(What to do) Pictures stay out. All the rest of the records must be repeated exactly.

------------------------------------------------------------------------

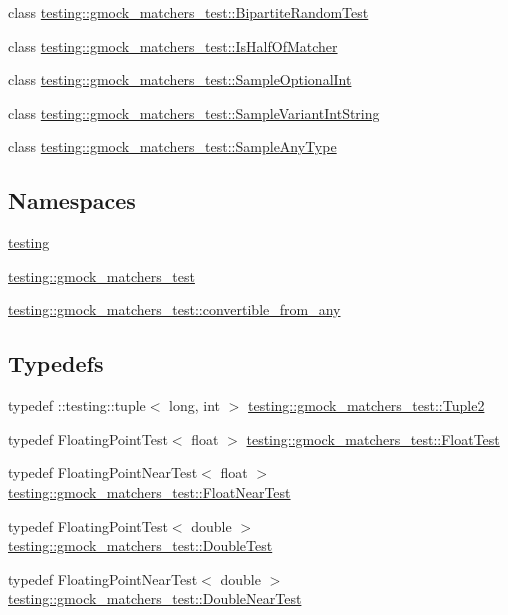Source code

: \begin{DoxyCompactItemize}
class \mbox{\hyperlink{classtesting_1_1gmock__matchers__test_1_1BipartiteRandomTest}{testing\+::gmock\+\_\+matchers\+\_\+test\+::\+Bipartite\+Random\+Test}}
\item 
class \mbox{\hyperlink{classtesting_1_1gmock__matchers__test_1_1IsHalfOfMatcher}{testing\+::gmock\+\_\+matchers\+\_\+test\+::\+Is\+Half\+Of\+Matcher}}
\item 
class \mbox{\hyperlink{classtesting_1_1gmock__matchers__test_1_1SampleOptionalInt}{testing\+::gmock\+\_\+matchers\+\_\+test\+::\+Sample\+Optional\+Int}}
\item 
class \mbox{\hyperlink{classtesting_1_1gmock__matchers__test_1_1SampleVariantIntString}{testing\+::gmock\+\_\+matchers\+\_\+test\+::\+Sample\+Variant\+Int\+String}}
\item 
class \mbox{\hyperlink{classtesting_1_1gmock__matchers__test_1_1SampleAnyType}{testing\+::gmock\+\_\+matchers\+\_\+test\+::\+Sample\+Any\+Type}}
\end{DoxyCompactItemize}
\subsection*{Namespaces}
\begin{DoxyCompactItemize}
\item 
 \mbox{\hyperlink{namespacetesting}{testing}}
\item 
 \mbox{\hyperlink{namespacetesting_1_1gmock__matchers__test}{testing\+::gmock\+\_\+matchers\+\_\+test}}
\item 
 \mbox{\hyperlink{namespacetesting_1_1gmock__matchers__test_1_1convertible__from__any}{testing\+::gmock\+\_\+matchers\+\_\+test\+::convertible\+\_\+from\+\_\+any}}
\end{DoxyCompactItemize}
\subsection*{Typedefs}
\begin{DoxyCompactItemize}
\item 
typedef \+::testing\+::tuple$<$ long, int $>$ \mbox{\hyperlink{namespacetesting_1_1gmock__matchers__test_a8b82c859cd28da9e7f7d4c6091a3165c}{testing\+::gmock\+\_\+matchers\+\_\+test\+::\+Tuple2}}
\item 
typedef Floating\+Point\+Test$<$ float $>$ \mbox{\hyperlink{namespacetesting_1_1gmock__matchers__test_a145329e433869625f9f0e98a0cdfd7b4}{testing\+::gmock\+\_\+matchers\+\_\+test\+::\+Float\+Test}}
\item 
typedef Floating\+Point\+Near\+Test$<$ float $>$ \mbox{\hyperlink{namespacetesting_1_1gmock__matchers__test_a426b51f464dcb48033946e1bf3cc8795}{testing\+::gmock\+\_\+matchers\+\_\+test\+::\+Float\+Near\+Test}}
\item 
typedef Floating\+Point\+Test$<$ double $>$ \mbox{\hyperlink{namespacetesting_1_1gmock__matchers__test_a944cdd366ed240f29ae8e3ebc753ad5c}{testing\+::gmock\+\_\+matchers\+\_\+test\+::\+Double\+Test}}
\item 
typedef Floating\+Point\+Near\+Test$<$ double $>$ \mbox{\hyperlink{namespacetesting_1_1gmock__matchers__test_aea537d0183ccc65b5c49a75d711993c8}{testing\+::gmock\+\_\+matchers\+\_\+test\+::\+Double\+Near\+Test}}
\end{DoxyCompactItemize}
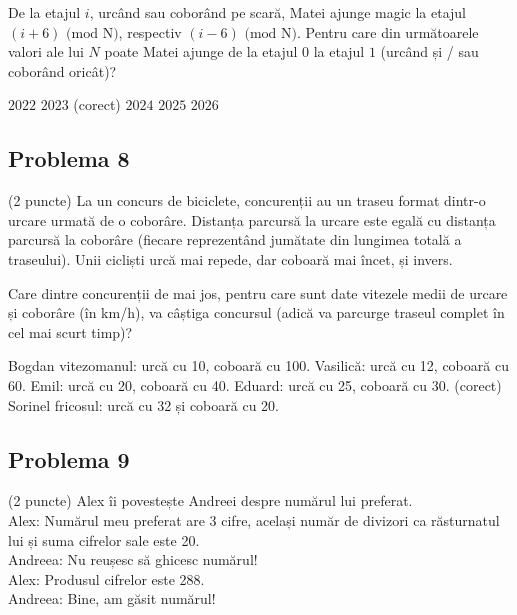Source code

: \documentclass{exam}
\begin{document}
De la etajul $i$, urcând sau coborând pe scară, Matei ajunge magic la etajul $(i+6)\textrm{ (mod N)}$, respectiv $(i - 6)\textrm{ (mod N)}$.
Pentru care din următoarele valori ale lui $N$ poate Matei ajunge de la etajul $0$ la etajul $1$ (urcând și / sau coborând oricât)?  


\begin{oneparchoices}
 \choice $2022$
 \choice $2023$ (corect)
 \choice $2024$
 \choice $2025$
 \choice $2026$
\end{oneparchoices}


\subsection*{Problema 8}

(2 puncte) La un concurs de biciclete, concurenții au un traseu format dintr-o urcare urmată de o coborâre. Distanța parcursă la urcare este egală cu distanța parcursă la coborâre (fiecare reprezentând jumătate din lungimea totală a traseului). Unii cicliști urcă mai repede, dar coboară mai încet, și invers. 



Care dintre concurenții de mai jos, pentru care sunt date vitezele medii de urcare și coborâre (în km/h), va câștiga concursul (adică va parcurge traseul complet în cel mai scurt timp)?

\begin{oneparchoices}
    \choice Bogdan vitezomanul: urcă cu 10, coboară cu 100.
    \choice Vasilică: urcă cu 12, coboară cu 60.
    \choice Emil: urcă cu 20, coboară cu 40.
    \choice Eduard: urcă cu 25, coboară cu 30.  (corect)
    \choice Sorinel fricosul: urcă cu 32 și coboară cu 20.
\end{oneparchoices}



\subsection*{Problema 9}

(2 puncte) Alex îi povestește Andreei despre numărul lui preferat.\\
Alex: Numărul meu preferat are 3 cifre, același număr de divizori ca răsturnatul lui și suma cifrelor sale este 20. \\
Andreea: Nu reușesc să ghicesc numărul! \\
Alex: Produsul cifrelor este 288. \\
Andreea: Bine, am găsit numărul! \\
\end{document}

------------------------------------------------------------------------

(Answer to this exercise)
Source code

: \begin{DoxyCompactItemize}
class \mbox{\hyperlink{classtesting_1_1gmock__matchers__test_1_1BipartiteRandomTest}{testing\+::gmock\+\_\+matchers\+\_\+test\+::\+Bipartite\+Random\+Test}}
\item 
class \mbox{\hyperlink{classtesting_1_1gmock__matchers__test_1_1IsHalfOfMatcher}{testing\+::gmock\+\_\+matchers\+\_\+test\+::\+Is\+Half\+Of\+Matcher}}
\item 
class \mbox{\hyperlink{classtesting_1_1gmock__matchers__test_1_1SampleOptionalInt}{testing\+::gmock\+\_\+matchers\+\_\+test\+::\+Sample\+Optional\+Int}}
\item 
class \mbox{\hyperlink{classtesting_1_1gmock__matchers__test_1_1SampleVariantIntString}{testing\+::gmock\+\_\+matchers\+\_\+test\+::\+Sample\+Variant\+Int\+String}}
\item 
class \mbox{\hyperlink{classtesting_1_1gmock__matchers__test_1_1SampleAnyType}{testing\+::gmock\+\_\+matchers\+\_\+test\+::\+Sample\+Any\+Type}}
\end{DoxyCompactItemize}
\subsection*{Namespaces}
\begin{DoxyCompactItemize}
\item 
 \mbox{\hyperlink{namespacetesting}{testing}}
\item 
 \mbox{\hyperlink{namespacetesting_1_1gmock__matchers__test}{testing\+::gmock\+\_\+matchers\+\_\+test}}
\item 
 \mbox{\hyperlink{namespacetesting_1_1gmock__matchers__test_1_1convertible__from__any}{testing\+::gmock\+\_\+matchers\+\_\+test\+::convertible\+\_\+from\+\_\+any}}
\end{DoxyCompactItemize}
\subsection*{Typedefs}
\begin{DoxyCompactItemize}
\item 
typedef \+::testing\+::tuple$<$ long, int $>$ \mbox{\hyperlink{namespacetesting_1_1gmock__matchers__test_a8b82c859cd28da9e7f7d4c6091a3165c}{testing\+::gmock\+\_\+matchers\+\_\+test\+::\+Tuple2}}
\item 
typedef Floating\+Point\+Test$<$ float $>$ \mbox{\hyperlink{namespacetesting_1_1gmock__matchers__test_a145329e433869625f9f0e98a0cdfd7b4}{testing\+::gmock\+\_\+matchers\+\_\+test\+::\+Float\+Test}}
\item 
typedef Floating\+Point\+Near\+Test$<$ float $>$ \mbox{\hyperlink{namespacetesting_1_1gmock__matchers__test_a426b51f464dcb48033946e1bf3cc8795}{testing\+::gmock\+\_\+matchers\+\_\+test\+::\+Float\+Near\+Test}}
\item 
typedef Floating\+Point\+Test$<$ double $>$ \mbox{\hyperlink{namespacetesting_1_1gmock__matchers__test_a944cdd366ed240f29ae8e3ebc753ad5c}{testing\+::gmock\+\_\+matchers\+\_\+test\+::\+Double\+Test}}
\item 
typedef Floating\+Point\+Near\+Test$<$ double $>$ \mbox{\hyperlink{namespacetesting_1_1gmock__matchers__test_aea537d0183ccc65b5c49a75d711993c8}{testing\+::gmock\+\_\+matchers\+\_\+test\+::\+Double\+Near\+Test}}
\end{DoxyCompactItemize}
Source code

: \documentclass{exam}
\begin{document}
De la etajul $i$, urcând sau coborând pe scară, Matei ajunge magic la etajul $(i+6)\textrm{ (mod N)}$, respectiv $(i - 6)\textrm{ (mod N)}$.
Pentru care din următoarele valori ale lui $N$ poate Matei ajunge de la etajul $0$ la etajul $1$ (urcând și / sau coborând oricât)?  


\begin{oneparchoices}
 \choice $2022$
 \choice $2023$ (corect)
 \choice $2024$
 \choice $2025$
 \choice $2026$
\end{oneparchoices}


\subsection*{Problema 8}

(2 puncte) La un concurs de biciclete, concurenții au un traseu format dintr-o urcare urmată de o coborâre. Distanța parcursă la urcare este egală cu distanța parcursă la coborâre (fiecare reprezentând jumătate din lungimea totală a traseului). Unii cicliști urcă mai repede, dar coboară mai încet, și invers. 



Care dintre concurenții de mai jos, pentru care sunt date vitezele medii de urcare și coborâre (în km/h), va câștiga concursul (adică va parcurge traseul complet în cel mai scurt timp)?

\begin{oneparchoices}
    \choice Bogdan vitezomanul: urcă cu 10, coboară cu 100.
    \choice Vasilică: urcă cu 12, coboară cu 60.
    \choice Emil: urcă cu 20, coboară cu 40.
    \choice Eduard: urcă cu 25, coboară cu 30.  (corect)
    \choice Sorinel fricosul: urcă cu 32 și coboară cu 20.
\end{oneparchoices}



\subsection*{Problema 9}

(2 puncte) Alex îi povestește Andreei despre numărul lui preferat.\\
Alex: Numărul meu preferat are 3 cifre, același număr de divizori ca răsturnatul lui și suma cifrelor sale este 20. \\
Andreea: Nu reușesc să ghicesc numărul! \\
Alex: Produsul cifrelor este 288. \\
Andreea: Bine, am găsit numărul! \\
\end{document}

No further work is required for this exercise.